Massacre of (mostly) black Union soldiers at Fort Pillow, TN, by Gen. Forrest, later creator of the Klu Klux Klan.
"Introduction: On April 30, 1864, Harper's Weekly, the most widely circulated magazine in the remaining United States, carried this story:
On the 12th April, the rebel General [Nathan Bedford] Forrest appeared before Fort Pillow. . . attacking it with considerable vehemence. This was followed up by frequent demands for its surrender, which were refused by Major Booth, who commanded the fort. The fight was then continued up until 3 p.m., when Major Booth was killed, and the rebels, in large numbers, swarmed over the intrenchments. Up to that time comparatively few of our [i.e., Union] men had been killed; but immediately upon occupying the place the rebels commenced an indiscriminate butchery of the whites and blacks, including the wounded.
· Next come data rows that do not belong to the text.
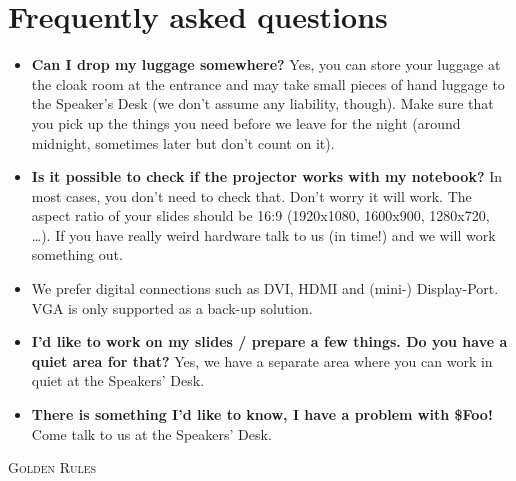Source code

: \documentclass[paper=a4]{scrartcl}
\begin{document}
	\section*{Frequently asked questions}
	\begin{itemize}
		\item \textbf{Can I drop my luggage somewhere?} Yes, you can store your luggage at the cloak room at the entrance and may take small pieces of hand luggage to the Speaker's Desk (we don't assume any liability, though). Make sure that you pick up the things you need before we leave for the night (around midnight, sometimes later but don't count on it).
		\item \textbf{Is it possible to check if the projector works with my notebook?} In most cases, you don't need to check that. Don't worry it will work. The aspect ratio of your slides should be 16:9 (1920x1080, 1600x900, 1280x720, \ldots). If you have really weird hardware talk to us (in time!) and we will work something out.
		\item We prefer digital connections such as DVI, HDMI and (mini-) Display-Port. VGA is only supported as a back-up solution. 
		\item \textbf{I'd like to work on my slides / prepare a few things. Do you have a quiet area for that?} Yes, we have a separate area where you can work in quiet at the Speakers' Desk.
		\item \textbf{There is something I'd like to know, I have a problem with \$Foo!} Come talk to us at the Speakers' Desk.
	\end{itemize}
\newpage
\begin{center} \textsc{\Huge Golden Rules}\end{center}
\end{document}
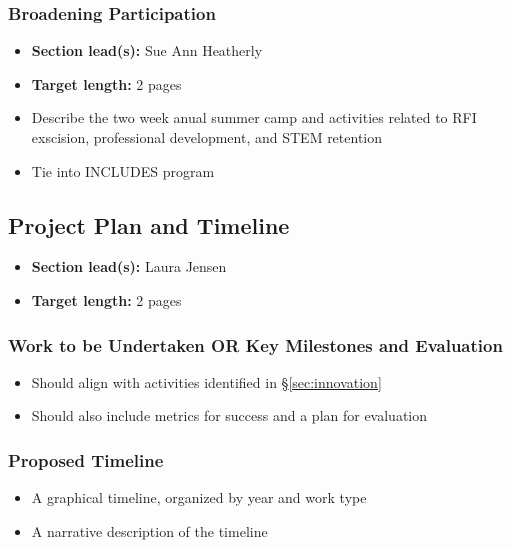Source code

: \documentclass[10pt]{myNSF}
\begin{document}
\subsubsection{Broadening Participation}
\label{sec:participation}

\begin{itemize}
\item{\textbf{Section lead(s):} Sue Ann Heatherly}
\item{\textbf{Target length:} 2 pages}
\item{Describe the two week anual summer camp and activities related
  to RFI exscision, professional development, and STEM retention}
\item{Tie into INCLUDES program}
\end{itemize}

\subsection{Project Plan and Timeline}
\label{sec:plan}

\begin{itemize}
\item{\textbf{Section lead(s):} Laura Jensen}
\item{\textbf{Target length:} 2 pages}
\end{itemize}

\subsubsection{Work to be Undertaken OR Key Milestones and Evaluation}
\label{sec:milestones}

\begin{itemize}
\item{Should align with activities identified in
    \S\ref{sec:innovation}}
\item{Should also include metrics for success and a plan for evaluation}
\end{itemize}


\subsubsection{Proposed Timeline}
\label{sec:timeline}

\begin{itemize}
\item{A graphical timeline, organized by year and work type}
\item{A narrative description of the timeline}
\end{itemize}
\end{document}
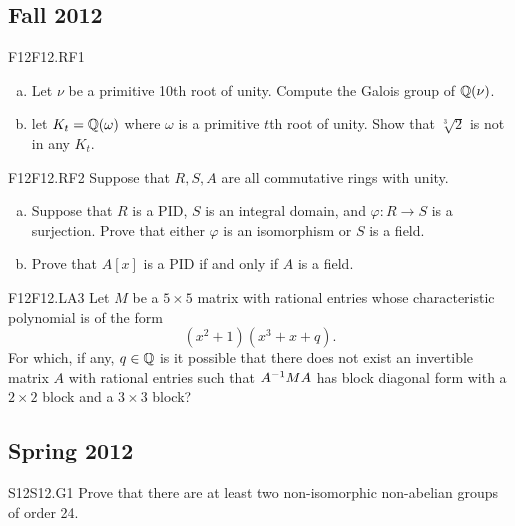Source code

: \documentclass[../AlgebraQualSolutions.tex]{subfiles}
\begin{document}

\subsection{Fall 2012}

\begin{prob}{F12}{F12.RF1}
\begin{enumerate}[(a)]
\item Let $\nu$ be a primitive 10th root of unity. Compute the Galois group of $\mathbb{Q}(\nu)$.
\item let $K_t = \mathbb{Q}(\omega)$ where $\omega$ is a primitive $t$th root of unity. Show that $\sqrt[3]{2}$ is not in any $K_t$.
\end{enumerate}
\end{prob}

\begin{prob}{F12}{F12.RF2}
Suppose that $R,S,A$ are all commutative rings with unity.
\begin{enumerate}[(a)]
\item Suppose that $R$ is a PID, $S$ is an integral domain, and $\varphi:R \to S$ is a surjection. Prove that either $\varphi$ is an isomorphism or $S$ is a field.
\item Prove that $A[x]$ is a PID if and only if $A$ is a field.
\end{enumerate}
\end{prob}

\begin{prob}{F12}{F12.LA3}
Let $M$ be a $5 \times 5$ matrix with rational entries whose characteristic polynomial is of the form
	\[(x^2+1)(x^3+x+q).\]
For which, if any, $q \in \mathbb{Q}$ is it possible that there does not exist an invertible matrix $A$ with rational entries such that $A^{-1} M A$ has block diagonal form with a $2 \times 2$ block and a $3 \times 3$ block?
\end{prob}

\subsection{Spring 2012}


\begin{prob}{S12}{S12.G1}
	Prove that there are at least two non-isomorphic non-abelian groups of order 24.
\end{prob}
\end{document}
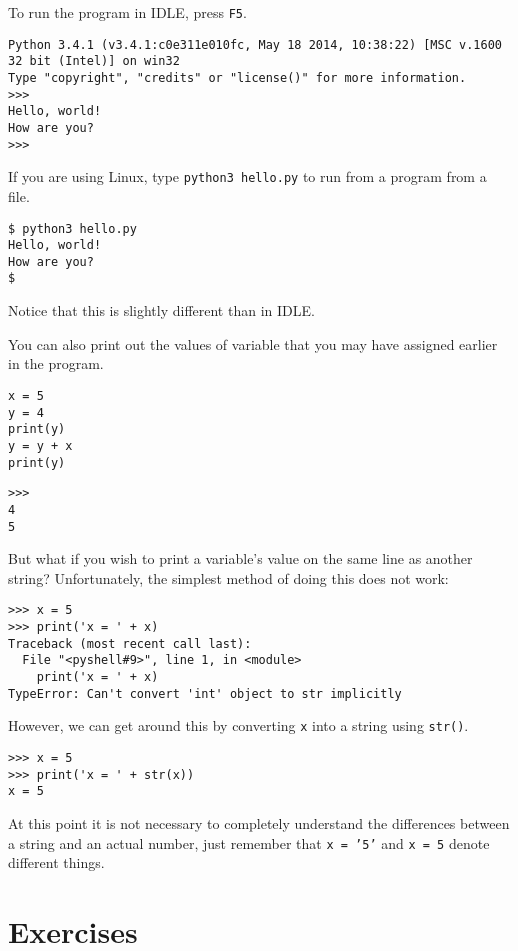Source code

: \documentclass[12pt,hidelinks]{article}
\begin{document}
To run the program in IDLE, press \texttt{F5}. 
\begin{lstlisting}[style=bash]
Python 3.4.1 (v3.4.1:c0e311e010fc, May 18 2014, 10:38:22) [MSC v.1600 32 bit (Intel)] on win32
Type "copyright", "credits" or "license()" for more information.
>>> 
Hello, world!
How are you?
>>> 
\end{lstlisting}

If you are using Linux, type \texttt{python3 hello.py} to run from a program
from a file.
\begin{lstlisting}[style=bash]
$ python3 hello.py
Hello, world!
How are you?
$
\end{lstlisting}
Notice that this is slightly different than in IDLE.

You can also print out the values of variable that you may have assigned earlier
in the program.
\begin{lstlisting}[style=python]
x = 5
y = 4
print(y)
y = y + x
print(y)
\end{lstlisting}

\begin{lstlisting}[style=bash]
>>> 
4
5
\end{lstlisting}

But what if you wish to print a variable's value on the same line as another string? Unfortunately, the simplest method of doing this does not work:

\begin{lstlisting}[style=bash]
>>> x = 5
>>> print('x = ' + x)
Traceback (most recent call last):
  File "<pyshell#9>", line 1, in <module>
    print('x = ' + x)
TypeError: Can't convert 'int' object to str implicitly
\end{lstlisting}

However, we can get around this by converting \texttt{x} into a string using \texttt{str()}.

\begin{lstlisting}[style=bash]
>>> x = 5
>>> print('x = ' + str(x))
x = 5
\end{lstlisting}

At this point it is not necessary to completely understand the differences between a string and an actual number, just remember that \texttt{x = '5'} and \texttt{x = 5} denote different things.

\pagebreak

\section{Exercises}
\end{document}
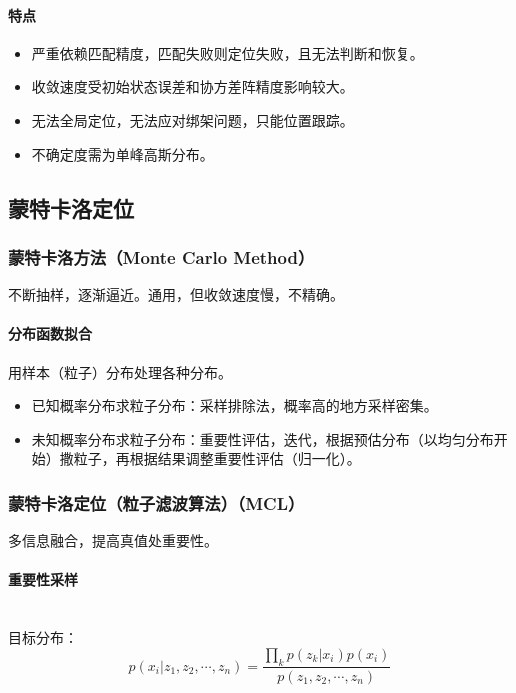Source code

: \documentclass[
12pt, %
a4paper, 
oneside, %
headinclude,footinclude, %
]{scrartcl}
\begin{document}
\paragraph{特点}
\begin{itemize}
\item 严重依赖匹配精度，匹配失败则定位失败，且无法判断和恢复。
\item 收敛速度受初始状态误差和协方差阵精度影响较大。
\item 无法全局定位，无法应对绑架问题，只能位置跟踪。
\item 不确定度需为单峰高斯分布。
\end{itemize}
\subsection[蒙特卡洛定位]{蒙特卡洛定位}
\subsubsection[蒙特卡洛方法]{蒙特卡洛方法（Monte Carlo Method）}
不断抽样，逐渐逼近。通用，但收敛速度慢，不精确。
\paragraph{分布函数拟合}
用样本（粒子）分布处理各种分布。
\begin{itemize}
\item 已知概率分布求粒子分布：采样排除法，概率高的地方采样密集。
\item 未知概率分布求粒子分布：重要性评估，迭代，根据预估分布（以均匀分布开始）撒粒子，再根据结果调整重要性评估（归一化）。
\end{itemize}
\subsubsection[蒙特卡洛定位（粒子滤波）算法]{蒙特卡洛定位（粒子滤波算法）（MCL）}
多信息融合，提高真值处重要性。
\paragraph{重要性采样}~\\

目标分布：
$$ p(x_i|z_1, z_2, \cdots, z_n) = \frac{\prod_k p(z_k|x_i)p(x_i)}{p(z_1, z_2, \cdots, z_n)} $$
\end{document}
Both white and black were bayoneted, shot, or sabred; even dead bodies were horribly mutilated, and children of seven and eight years, and several negro women killed in cold blood. Soldiers unable to speak from wounds were shot dead, and their bodies rolled down the banks into the river. The dead and wounded negroes were piled in heaps and burned, and several citizens, who had joined our forces for protection, were killed or wounded. Out of the garrison of six hundred only two hundred remained alive. Three hundred of those massacred were negroes; five were buried alive. Six guns were captured by the rebels, and carried off, including two 10-pound Parrotts, and two 12-pound howitzers. A large amount of stores was destroyed or carried away.
Accompanying the story was a full-page illustration which graphically detailed the alleged massacre.
Frank Leslie's Illustrated Weekly, the second-leading magazine in the Union states, carried a similar illustration [shown at left]. In both rebel soldiers brutally bayonetted, shot, and battered fallen and helpless Union soldiers, most of them African Americans. What had happened at Fort Pillow? Union survivors claimed that Confederate cavalry, under the command of Nathan Bedford Forrest, indiscriminately killed Union troops, even as they tried to surrender. Forrest and his officers stoutly denied that a massacre had occured and offered their own explanations of why so few Union soldiers survived. A commission, appointed by Lincoln to investigate issues of military misconduct, North and South, concluded that there had been a massacre. Historians, for the most part, accept this verdict. But Forrest still has his defenders.
What makes the issue so controversial is that so many of the Union dead were African Americans. Lincoln had initially resisted calls for using black soldiers, in part because he feared that the Confederates would not treat captured African Americans as prisoners of war. Jefferson Davis and the Confederate Congress confirmed Lincoln's fears in 1863 by pledging to treat black troops as fugitive slaves. Such troops, if captured, would be "returned" to slavery. Nonetheless, Lincoln accepted the arguments in favor of using black soldiers. One argument was the need for manpower. Another, made by African-American spokesmen like Frederick Douglass, was that blacks needed to participate in their own emancipation. Freedom should be something they won for themselves."